"Poor woman!" cries Eleanor, speaking suddenly as if compelled against her will. "You, in your quiet life, with big Tombo, cannot guess the temptations she may have faced. You judge her very harshly. She was kind to you, and it is your duty to love her. You prize virtue and honour, yet do not hesitate to hate and abhor your own flesh and blood."
"It is easy to dictate to others. But if you were to meet that woman, and knew her history, you would pull your skirts aside, for fear they might brush her in passing."
Eleanor shakes her head.
"Oh, no," she says sorrowfully. "I would take her by the hand, and call her 'Sister.'"

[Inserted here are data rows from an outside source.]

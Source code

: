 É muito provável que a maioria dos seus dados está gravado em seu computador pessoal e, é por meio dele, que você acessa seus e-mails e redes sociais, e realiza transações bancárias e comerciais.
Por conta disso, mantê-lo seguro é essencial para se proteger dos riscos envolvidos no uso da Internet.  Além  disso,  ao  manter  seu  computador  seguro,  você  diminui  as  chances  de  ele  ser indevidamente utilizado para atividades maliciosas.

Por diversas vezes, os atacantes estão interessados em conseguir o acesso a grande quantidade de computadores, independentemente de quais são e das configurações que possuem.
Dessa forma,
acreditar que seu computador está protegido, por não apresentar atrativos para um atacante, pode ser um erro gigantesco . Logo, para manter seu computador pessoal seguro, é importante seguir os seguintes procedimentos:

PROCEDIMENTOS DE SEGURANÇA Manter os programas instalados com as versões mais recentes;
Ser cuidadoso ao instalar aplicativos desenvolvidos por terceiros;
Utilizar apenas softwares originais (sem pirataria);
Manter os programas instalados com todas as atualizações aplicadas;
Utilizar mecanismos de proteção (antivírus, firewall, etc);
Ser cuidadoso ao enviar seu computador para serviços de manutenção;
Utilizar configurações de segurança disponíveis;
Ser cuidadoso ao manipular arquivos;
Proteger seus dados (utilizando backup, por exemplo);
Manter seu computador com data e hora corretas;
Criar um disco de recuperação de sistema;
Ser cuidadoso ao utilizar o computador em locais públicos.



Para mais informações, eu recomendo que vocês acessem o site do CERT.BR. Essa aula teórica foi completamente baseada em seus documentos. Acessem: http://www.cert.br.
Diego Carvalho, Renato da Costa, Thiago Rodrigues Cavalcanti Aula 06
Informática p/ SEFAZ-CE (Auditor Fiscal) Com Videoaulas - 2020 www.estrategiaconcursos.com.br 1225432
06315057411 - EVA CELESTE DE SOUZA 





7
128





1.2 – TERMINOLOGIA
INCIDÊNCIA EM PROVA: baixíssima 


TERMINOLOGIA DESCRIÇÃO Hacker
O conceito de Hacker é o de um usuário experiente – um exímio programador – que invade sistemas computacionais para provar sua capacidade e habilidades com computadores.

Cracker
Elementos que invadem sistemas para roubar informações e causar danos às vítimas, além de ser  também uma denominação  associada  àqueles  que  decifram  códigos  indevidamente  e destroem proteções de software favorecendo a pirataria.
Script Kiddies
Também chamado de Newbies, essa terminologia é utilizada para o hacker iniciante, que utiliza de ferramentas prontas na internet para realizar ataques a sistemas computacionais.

"Then you are the right sort of Christian," replies Elizabeth. "I cannot feel that way, because I suffered for her sin—Heaven only knows how bitterly!"
As Eleanor listens to Mrs. Kachin, she feels involuntarily drawn towards her by force of contrast. Their natures are so widely different, for Eleanor was ever lenient, kind-hearted, and forgiving, while Elizabeth is hard, determined, not easily swerved from a purpose.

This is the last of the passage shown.